7.4 Low Power Design: From Highly-Optimized Power Delivery Networks to CNN Accelerators

Time	Label	Presentation Title Authors
14:30	7.4.1	DETAILED PLACEMENT FOR IR DROP MITIGATION BY POWER STAPLE INSERTION IN SUB-10NM VLSI Speaker: Minsoo Kim, UC San Diego, US Authors: Sun ik Heo¹, Andrew Kahng², Minsoo Kim³, Lutong Wang³ and Chutong Yang³ ¹Samsung Electronics Co., Ltd., KR; ²University of California San Diego, US; ³UC San Diego, US Abstract Power Delivery Network (PDN) is one of the most challenging topics in modern VLSI design. Due to aggressive technology node scaling, resistance of back-end-of-line (BEOL) layers increases dramatically in sub-10nm VLSI, causing high supply voltage (IR) drop. To solve this problem, pre-placed or post-placed power staples are inserted in pin-access layers to connect adjacent power rails and reduce PDN resistance, at the cost of reduced routing flexibility, or reduced power staple insertion opportunity. In this work, we propose dynamic programming-based single-row and double-row detailed placement optimizations to maximize the power staple insertion in a post-placement flow. We further propose metaheuristics to improve the quality of result. Compared to the traditional post-placement flow, we achieve up to 13.2% (10mV) reduction in IR drop, with almost no WNS degradation. Download Paper (PDF; Only available from the DATE venue WiFi)
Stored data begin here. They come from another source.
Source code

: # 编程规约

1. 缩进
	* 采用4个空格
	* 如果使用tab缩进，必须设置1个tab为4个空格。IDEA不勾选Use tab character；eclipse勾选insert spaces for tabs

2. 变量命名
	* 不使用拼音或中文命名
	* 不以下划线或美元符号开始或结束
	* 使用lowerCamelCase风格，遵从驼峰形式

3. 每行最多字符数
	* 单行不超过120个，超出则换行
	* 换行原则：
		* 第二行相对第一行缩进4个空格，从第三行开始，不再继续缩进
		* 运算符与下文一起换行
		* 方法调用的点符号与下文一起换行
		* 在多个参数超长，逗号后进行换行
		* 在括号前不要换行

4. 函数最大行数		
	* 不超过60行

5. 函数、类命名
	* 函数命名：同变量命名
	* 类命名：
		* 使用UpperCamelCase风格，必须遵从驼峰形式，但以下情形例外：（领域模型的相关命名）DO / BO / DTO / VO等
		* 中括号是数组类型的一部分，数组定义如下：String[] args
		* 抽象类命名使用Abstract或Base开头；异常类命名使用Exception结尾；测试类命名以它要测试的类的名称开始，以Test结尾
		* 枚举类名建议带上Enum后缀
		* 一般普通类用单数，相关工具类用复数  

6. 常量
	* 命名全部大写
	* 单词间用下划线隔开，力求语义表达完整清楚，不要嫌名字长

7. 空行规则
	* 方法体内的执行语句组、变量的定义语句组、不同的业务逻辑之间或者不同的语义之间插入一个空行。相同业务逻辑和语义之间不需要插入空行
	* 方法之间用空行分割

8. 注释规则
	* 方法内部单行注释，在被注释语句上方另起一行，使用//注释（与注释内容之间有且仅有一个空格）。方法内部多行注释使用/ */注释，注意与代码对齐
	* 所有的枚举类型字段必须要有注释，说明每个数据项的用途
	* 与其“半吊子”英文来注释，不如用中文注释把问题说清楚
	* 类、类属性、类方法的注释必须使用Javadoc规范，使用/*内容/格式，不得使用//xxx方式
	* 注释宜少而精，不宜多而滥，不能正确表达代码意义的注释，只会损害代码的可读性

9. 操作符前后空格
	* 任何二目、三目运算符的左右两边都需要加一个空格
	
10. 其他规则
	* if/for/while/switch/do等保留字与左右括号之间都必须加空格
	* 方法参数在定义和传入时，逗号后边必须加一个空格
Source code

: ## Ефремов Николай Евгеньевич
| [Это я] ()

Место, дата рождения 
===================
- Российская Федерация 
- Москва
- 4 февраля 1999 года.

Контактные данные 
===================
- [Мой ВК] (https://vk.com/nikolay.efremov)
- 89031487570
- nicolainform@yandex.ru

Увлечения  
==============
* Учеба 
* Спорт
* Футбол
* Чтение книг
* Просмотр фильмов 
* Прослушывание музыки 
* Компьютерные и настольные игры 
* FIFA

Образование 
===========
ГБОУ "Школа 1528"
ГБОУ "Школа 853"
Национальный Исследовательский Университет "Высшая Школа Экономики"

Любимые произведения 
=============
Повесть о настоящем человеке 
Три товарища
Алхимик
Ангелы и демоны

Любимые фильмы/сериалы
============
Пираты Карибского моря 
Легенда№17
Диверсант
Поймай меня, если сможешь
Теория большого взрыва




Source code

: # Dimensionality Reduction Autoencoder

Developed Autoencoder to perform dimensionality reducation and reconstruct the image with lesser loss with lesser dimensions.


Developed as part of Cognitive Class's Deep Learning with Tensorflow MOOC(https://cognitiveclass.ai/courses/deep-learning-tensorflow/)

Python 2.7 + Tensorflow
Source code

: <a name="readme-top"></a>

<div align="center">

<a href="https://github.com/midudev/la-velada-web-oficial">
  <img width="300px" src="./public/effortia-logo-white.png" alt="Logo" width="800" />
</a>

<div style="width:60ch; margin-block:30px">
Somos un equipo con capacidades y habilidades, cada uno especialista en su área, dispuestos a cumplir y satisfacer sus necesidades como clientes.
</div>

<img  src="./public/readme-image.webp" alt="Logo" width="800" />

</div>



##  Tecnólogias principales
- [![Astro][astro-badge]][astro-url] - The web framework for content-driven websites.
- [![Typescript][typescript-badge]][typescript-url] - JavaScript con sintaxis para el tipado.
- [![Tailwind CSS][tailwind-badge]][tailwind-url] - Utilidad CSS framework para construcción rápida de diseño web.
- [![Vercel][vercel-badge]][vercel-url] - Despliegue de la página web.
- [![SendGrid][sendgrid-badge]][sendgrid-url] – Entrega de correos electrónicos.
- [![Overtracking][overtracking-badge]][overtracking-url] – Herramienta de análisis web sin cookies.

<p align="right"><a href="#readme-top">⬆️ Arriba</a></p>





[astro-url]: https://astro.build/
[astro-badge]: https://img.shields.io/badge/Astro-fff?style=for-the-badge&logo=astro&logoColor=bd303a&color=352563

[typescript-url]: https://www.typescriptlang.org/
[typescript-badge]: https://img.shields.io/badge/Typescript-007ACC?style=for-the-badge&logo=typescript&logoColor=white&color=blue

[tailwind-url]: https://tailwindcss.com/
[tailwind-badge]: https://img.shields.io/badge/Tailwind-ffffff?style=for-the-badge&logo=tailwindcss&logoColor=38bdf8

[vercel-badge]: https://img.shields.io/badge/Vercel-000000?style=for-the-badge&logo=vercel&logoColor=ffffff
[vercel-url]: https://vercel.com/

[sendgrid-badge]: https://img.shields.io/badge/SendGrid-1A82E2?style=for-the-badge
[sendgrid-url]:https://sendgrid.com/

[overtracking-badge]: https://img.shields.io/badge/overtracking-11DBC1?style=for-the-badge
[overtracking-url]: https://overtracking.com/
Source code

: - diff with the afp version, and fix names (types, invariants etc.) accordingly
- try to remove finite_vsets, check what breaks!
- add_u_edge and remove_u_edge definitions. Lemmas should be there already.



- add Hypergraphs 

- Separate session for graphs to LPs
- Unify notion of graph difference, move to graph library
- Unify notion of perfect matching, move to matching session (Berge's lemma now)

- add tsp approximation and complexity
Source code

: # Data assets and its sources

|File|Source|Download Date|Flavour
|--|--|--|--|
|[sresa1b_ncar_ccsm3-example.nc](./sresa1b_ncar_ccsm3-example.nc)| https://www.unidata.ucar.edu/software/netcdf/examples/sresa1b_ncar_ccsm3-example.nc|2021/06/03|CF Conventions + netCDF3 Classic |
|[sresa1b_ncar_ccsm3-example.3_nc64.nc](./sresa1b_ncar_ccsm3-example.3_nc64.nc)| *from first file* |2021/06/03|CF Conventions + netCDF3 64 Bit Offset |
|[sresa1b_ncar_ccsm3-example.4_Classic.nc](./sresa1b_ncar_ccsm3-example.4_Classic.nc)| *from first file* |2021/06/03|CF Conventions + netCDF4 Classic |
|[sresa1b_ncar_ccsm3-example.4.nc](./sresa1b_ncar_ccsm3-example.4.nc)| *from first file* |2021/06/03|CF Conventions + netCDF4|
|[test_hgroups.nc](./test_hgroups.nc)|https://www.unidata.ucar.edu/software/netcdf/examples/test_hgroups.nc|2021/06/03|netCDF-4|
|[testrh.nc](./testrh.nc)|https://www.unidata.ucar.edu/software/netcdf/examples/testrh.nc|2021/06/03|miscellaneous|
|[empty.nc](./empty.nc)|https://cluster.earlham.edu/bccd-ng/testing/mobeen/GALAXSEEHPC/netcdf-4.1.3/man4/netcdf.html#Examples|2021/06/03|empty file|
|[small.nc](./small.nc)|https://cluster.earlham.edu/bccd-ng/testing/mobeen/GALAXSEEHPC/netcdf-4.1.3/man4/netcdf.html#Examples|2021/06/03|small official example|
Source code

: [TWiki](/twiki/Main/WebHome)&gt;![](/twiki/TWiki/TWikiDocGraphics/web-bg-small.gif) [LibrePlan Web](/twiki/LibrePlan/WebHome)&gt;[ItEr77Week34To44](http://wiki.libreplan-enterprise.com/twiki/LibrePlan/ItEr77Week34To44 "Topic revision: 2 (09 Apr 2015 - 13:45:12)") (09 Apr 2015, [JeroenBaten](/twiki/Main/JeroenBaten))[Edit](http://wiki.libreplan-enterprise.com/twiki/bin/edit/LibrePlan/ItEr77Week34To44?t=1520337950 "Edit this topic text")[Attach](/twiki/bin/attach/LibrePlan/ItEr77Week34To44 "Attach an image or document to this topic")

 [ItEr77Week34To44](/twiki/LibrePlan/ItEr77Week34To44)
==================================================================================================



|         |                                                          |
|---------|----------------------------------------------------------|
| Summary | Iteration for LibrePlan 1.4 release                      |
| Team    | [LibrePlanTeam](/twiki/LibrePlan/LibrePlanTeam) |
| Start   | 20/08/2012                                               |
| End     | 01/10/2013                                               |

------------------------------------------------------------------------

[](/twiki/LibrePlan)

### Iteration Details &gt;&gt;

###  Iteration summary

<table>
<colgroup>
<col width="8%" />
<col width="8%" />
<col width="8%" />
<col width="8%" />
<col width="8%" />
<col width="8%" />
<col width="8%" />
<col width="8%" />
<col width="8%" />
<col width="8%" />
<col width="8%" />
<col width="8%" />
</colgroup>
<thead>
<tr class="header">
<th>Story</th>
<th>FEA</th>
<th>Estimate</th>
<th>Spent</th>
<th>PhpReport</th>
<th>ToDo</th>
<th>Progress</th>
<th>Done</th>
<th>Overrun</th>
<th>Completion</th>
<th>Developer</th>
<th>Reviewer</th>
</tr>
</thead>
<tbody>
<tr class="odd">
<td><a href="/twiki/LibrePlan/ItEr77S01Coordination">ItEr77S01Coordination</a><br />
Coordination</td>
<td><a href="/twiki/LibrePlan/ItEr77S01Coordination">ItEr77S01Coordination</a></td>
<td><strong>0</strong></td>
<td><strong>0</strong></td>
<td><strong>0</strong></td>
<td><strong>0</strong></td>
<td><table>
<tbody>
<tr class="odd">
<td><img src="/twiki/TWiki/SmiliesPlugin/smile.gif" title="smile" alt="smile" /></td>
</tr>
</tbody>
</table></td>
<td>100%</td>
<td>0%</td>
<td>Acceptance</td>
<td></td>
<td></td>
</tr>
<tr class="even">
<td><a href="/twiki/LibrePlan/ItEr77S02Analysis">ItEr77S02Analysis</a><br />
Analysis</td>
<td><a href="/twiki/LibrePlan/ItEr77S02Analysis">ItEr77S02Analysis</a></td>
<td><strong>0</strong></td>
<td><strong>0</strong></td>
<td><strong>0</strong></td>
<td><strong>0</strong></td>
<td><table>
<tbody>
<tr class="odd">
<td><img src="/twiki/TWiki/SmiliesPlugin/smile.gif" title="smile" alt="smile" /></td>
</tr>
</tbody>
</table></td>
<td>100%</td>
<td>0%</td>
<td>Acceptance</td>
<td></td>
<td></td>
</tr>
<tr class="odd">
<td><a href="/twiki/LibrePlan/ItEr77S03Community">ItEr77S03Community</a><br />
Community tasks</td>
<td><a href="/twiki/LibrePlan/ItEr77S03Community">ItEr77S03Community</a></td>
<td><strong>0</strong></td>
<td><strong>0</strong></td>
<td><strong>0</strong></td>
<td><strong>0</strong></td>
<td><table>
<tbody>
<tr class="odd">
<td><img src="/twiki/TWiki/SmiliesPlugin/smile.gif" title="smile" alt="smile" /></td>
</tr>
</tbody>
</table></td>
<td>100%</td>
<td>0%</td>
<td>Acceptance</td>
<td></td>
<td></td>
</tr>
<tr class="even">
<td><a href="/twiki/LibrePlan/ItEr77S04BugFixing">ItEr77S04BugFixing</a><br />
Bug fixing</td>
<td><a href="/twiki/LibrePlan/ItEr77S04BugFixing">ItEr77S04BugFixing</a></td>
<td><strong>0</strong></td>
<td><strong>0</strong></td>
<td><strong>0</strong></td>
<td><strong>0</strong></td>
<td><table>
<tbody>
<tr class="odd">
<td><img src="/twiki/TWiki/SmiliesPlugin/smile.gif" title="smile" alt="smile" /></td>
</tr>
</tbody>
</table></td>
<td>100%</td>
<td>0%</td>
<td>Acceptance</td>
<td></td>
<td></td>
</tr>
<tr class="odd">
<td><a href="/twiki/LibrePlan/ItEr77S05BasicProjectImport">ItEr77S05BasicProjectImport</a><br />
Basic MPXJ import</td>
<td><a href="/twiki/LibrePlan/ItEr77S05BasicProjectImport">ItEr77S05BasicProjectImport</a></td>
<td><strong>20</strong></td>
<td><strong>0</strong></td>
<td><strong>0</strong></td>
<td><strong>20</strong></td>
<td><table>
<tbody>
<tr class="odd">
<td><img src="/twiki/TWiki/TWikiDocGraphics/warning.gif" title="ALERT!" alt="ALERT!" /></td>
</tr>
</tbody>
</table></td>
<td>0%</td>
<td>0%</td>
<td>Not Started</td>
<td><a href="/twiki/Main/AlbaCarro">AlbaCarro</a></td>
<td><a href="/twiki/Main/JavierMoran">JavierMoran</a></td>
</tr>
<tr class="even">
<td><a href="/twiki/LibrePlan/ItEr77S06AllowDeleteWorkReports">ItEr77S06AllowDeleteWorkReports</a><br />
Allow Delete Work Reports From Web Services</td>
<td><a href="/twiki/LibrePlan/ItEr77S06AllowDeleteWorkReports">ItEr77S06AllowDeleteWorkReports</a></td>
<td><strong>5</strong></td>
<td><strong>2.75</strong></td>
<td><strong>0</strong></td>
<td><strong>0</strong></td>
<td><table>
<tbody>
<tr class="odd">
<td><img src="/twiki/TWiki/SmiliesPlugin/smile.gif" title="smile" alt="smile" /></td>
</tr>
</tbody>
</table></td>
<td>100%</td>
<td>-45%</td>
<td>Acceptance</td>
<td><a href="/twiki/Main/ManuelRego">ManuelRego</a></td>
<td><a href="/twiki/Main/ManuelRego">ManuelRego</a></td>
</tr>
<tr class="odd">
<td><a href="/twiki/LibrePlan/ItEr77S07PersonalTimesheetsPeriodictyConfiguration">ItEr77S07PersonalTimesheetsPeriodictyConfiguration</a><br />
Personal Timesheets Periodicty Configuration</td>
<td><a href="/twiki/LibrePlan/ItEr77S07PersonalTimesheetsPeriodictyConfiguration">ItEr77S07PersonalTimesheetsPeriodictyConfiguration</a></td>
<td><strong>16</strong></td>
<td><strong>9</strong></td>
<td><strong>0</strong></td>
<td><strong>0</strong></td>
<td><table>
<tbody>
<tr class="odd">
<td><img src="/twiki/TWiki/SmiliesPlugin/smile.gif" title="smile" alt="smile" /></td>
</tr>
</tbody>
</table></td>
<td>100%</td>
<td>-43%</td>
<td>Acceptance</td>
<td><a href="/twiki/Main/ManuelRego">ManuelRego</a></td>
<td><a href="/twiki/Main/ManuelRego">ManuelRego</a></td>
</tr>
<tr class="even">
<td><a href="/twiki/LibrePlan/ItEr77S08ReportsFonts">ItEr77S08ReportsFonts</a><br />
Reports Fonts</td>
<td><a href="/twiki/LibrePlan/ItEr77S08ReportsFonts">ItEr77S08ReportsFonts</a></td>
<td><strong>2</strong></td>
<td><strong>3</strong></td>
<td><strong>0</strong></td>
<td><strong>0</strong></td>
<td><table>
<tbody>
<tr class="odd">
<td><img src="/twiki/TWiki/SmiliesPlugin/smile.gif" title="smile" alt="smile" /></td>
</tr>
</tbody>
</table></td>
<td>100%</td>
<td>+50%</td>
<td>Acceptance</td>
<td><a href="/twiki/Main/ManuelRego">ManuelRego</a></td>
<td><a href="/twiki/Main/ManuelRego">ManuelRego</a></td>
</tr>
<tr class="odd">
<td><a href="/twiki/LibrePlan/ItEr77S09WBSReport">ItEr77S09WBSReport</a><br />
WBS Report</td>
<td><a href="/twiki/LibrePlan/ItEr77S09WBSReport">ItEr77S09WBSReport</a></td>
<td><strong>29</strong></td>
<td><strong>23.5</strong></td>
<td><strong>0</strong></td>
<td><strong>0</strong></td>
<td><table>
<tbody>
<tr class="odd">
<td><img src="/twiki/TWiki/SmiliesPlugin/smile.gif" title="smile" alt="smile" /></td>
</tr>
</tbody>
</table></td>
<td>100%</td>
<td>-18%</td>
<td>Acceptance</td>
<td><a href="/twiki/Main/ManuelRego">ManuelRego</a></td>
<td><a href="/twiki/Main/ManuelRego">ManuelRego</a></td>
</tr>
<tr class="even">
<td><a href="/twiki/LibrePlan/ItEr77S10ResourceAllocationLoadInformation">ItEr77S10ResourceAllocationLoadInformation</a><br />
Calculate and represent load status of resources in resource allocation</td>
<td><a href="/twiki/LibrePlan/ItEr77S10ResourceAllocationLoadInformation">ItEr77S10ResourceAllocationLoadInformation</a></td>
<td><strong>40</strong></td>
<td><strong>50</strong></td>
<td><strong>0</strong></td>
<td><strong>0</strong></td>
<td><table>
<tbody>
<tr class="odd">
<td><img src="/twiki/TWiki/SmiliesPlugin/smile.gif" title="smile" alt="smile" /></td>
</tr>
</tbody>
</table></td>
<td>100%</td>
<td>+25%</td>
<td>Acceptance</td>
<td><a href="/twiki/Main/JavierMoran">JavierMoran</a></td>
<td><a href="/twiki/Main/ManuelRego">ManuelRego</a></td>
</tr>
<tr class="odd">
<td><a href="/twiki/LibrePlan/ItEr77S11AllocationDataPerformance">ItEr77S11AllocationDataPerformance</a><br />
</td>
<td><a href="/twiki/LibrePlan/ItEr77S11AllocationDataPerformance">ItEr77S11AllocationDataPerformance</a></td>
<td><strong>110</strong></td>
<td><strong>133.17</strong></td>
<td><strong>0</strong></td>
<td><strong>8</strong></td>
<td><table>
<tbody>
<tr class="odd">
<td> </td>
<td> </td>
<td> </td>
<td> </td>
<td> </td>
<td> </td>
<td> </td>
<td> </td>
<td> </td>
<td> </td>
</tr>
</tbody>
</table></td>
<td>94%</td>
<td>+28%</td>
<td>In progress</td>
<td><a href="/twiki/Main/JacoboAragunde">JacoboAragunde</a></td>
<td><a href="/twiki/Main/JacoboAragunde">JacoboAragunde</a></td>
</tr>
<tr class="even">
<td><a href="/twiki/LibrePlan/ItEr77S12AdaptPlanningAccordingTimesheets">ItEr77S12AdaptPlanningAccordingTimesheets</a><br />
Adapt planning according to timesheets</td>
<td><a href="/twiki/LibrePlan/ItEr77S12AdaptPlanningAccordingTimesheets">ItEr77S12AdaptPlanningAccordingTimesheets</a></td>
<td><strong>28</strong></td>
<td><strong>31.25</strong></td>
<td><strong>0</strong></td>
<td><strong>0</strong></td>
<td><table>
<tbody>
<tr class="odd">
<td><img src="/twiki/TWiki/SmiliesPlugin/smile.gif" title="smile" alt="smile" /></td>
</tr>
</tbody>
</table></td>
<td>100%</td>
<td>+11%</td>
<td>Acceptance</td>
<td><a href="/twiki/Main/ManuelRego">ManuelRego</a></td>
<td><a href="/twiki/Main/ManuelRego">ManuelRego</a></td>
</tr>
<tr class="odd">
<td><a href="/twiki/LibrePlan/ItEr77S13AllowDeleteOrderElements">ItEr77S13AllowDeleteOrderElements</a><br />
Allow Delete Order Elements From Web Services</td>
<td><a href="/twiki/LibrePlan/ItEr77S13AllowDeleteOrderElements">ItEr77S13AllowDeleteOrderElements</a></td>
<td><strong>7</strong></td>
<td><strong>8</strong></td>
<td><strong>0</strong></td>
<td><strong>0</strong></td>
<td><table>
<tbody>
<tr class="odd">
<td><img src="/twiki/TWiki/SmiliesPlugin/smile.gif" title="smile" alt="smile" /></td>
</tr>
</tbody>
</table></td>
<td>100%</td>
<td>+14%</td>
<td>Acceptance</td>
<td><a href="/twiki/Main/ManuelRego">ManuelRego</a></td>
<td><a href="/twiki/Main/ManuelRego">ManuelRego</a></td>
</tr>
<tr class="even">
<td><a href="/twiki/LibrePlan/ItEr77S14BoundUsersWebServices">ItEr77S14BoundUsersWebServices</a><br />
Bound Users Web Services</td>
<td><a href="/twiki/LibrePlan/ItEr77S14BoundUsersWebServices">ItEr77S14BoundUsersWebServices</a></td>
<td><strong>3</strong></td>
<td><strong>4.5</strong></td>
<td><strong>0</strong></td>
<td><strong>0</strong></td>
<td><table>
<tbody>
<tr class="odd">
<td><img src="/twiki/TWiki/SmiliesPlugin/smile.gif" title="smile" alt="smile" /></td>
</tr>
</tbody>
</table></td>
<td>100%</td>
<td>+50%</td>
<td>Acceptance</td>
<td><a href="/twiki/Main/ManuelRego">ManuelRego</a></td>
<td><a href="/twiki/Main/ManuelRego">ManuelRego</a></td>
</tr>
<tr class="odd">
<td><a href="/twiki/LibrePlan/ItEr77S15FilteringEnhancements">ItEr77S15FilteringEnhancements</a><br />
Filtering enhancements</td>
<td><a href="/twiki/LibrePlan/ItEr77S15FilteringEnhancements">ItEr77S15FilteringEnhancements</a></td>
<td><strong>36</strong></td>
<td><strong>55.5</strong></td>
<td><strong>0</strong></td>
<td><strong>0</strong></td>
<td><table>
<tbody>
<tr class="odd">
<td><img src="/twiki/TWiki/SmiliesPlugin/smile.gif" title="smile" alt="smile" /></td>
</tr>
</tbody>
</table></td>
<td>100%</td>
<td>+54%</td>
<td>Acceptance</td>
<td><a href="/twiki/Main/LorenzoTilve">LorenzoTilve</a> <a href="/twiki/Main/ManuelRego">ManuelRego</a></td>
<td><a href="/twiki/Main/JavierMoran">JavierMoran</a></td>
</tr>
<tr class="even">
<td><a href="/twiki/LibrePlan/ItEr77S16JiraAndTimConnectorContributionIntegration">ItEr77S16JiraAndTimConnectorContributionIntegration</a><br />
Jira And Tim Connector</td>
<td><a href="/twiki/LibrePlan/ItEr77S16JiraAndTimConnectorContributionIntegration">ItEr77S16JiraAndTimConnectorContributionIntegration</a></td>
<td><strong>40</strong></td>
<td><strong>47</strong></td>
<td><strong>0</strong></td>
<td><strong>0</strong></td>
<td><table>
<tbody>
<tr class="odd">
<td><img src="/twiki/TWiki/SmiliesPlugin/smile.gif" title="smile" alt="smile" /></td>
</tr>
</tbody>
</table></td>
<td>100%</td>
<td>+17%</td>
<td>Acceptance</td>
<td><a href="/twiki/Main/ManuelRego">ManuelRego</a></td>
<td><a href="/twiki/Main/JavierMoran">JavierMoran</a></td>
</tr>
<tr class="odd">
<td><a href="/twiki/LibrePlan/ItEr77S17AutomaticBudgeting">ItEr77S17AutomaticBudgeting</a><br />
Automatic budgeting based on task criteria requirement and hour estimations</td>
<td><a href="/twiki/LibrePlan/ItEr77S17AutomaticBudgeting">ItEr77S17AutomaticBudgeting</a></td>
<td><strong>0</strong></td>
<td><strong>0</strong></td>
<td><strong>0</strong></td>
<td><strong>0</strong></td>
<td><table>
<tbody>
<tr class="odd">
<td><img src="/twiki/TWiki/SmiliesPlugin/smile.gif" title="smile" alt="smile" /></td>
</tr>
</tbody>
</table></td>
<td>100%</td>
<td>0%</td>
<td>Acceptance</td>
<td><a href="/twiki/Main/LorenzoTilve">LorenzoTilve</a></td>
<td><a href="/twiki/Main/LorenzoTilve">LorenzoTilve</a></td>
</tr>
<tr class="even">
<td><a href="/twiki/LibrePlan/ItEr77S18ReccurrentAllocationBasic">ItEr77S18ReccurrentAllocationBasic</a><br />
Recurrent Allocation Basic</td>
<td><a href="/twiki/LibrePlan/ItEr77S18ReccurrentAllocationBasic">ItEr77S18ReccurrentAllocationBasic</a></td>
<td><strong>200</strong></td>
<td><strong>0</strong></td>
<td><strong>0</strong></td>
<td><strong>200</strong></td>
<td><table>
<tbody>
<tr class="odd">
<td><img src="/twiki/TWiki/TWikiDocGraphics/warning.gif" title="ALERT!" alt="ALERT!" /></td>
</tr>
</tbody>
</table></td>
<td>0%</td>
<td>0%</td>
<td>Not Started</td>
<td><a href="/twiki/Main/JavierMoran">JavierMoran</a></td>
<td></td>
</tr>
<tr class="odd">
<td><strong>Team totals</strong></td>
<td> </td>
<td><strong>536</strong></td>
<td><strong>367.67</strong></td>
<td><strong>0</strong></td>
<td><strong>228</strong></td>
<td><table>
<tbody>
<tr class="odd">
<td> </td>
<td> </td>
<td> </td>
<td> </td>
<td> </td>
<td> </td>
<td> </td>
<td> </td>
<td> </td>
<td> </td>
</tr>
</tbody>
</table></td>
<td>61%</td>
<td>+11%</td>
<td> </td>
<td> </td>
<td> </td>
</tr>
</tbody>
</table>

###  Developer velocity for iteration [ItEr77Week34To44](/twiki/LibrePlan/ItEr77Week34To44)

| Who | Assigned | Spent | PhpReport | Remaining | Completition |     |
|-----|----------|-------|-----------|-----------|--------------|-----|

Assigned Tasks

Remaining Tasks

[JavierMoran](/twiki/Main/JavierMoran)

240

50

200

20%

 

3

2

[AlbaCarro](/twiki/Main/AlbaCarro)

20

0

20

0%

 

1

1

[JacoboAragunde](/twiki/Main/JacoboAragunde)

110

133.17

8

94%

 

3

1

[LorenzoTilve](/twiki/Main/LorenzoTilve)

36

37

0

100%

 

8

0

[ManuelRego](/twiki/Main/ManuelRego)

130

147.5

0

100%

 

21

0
15:00	7.4.2	OPTIMIZING THE ENERGY EFFICIENCY OF POWER SUPPLY IN HETEROGENEOUS MULTICORE CHIPS WITH INTEGRATED SWITCHED-CAPACITOR CONVERTERS Speaker: Lu Wang, ShanghaiTech University, CN Authors: Lu Wang¹, Leilei Wang¹, Dejia Shang¹, Cheng Zhuo² and Pingqiang Zhou¹ ¹ShanghaiTech University, CN; ²Zhejiang University, CN Abstract Energy efficiency is a major concern in heterogeneous multi-core chips. Due to the switching-capacitor converter (SCC) has wide output voltages and high potential ratio efficiency, they are widely used in multi-core chips. In this paper we propose the optimization of Metal-Insulator-Metal (MIM) capacitance resource allocation and converter ratio selection for SCCs to improve the power efficiency by transforming the mixed integer nonlinear programming (MINLP) problems into a series of convex problems. The experimental results show that our approach can achieve a 9%-13% improvement in power efficiency and can be applied to more complicated heterogeneous multicore scenarios. Download Paper (PDF; Only available from the DATE venue WiFi)
15:30	7.4.3	POWER DELIVERY PATHFINDING FOR EMERGING DIE-TO-WAFER INTEGRATION TECHNOLOGY Speaker: Seungwon Kim, Ulsan National Institute of Science and Technology, KR Authors: Andrew B. Kahng¹, Seokhyeong Kang², Seungwon Kim³, Kambiz Samadi⁴ and Bangqi Xu¹ ¹UC San Diego, US; ²Pohang University of Science and Technology, KR; ³Ulsan National Institute of Science and Technology (UNIST), KR; ⁴Qualcomm Technologies, Inc., US Abstract In advanced technology nodes, emerging die-towafer (D2W) integration technology is a promising "More Than Moore" lever for continued scaling of system capability and value. In D2W 3D IC implementation, the power delivery network (PDN) is crucial to meeting design specifications. However, determining the optimal PDN design is nontrivial. On the one hand, to meet the IR drop requirement, denser power mesh is desired. On the other hand, to meet the timing requirement for a high-utilization design, more routing resource should be available for signal routing. Moreover, additional competition between signal routing and power routing is caused by intertier vertical interconnects in 3D IC. In this paper, we propose a power delivery pathfinding methodology for emerging die-towafer integration, which seeks to identify an optimal or nearoptimal PDN for a given design and PDN specification. Our pathfinding methodology exploits models for routability and worst IR drop, which helps reduce iterations between PDN design and circuit design in 3D IC implementation. We present validations with real design examples and a 28nm foundry technology. Download Paper (PDF; Only available from the DATE venue WiFi)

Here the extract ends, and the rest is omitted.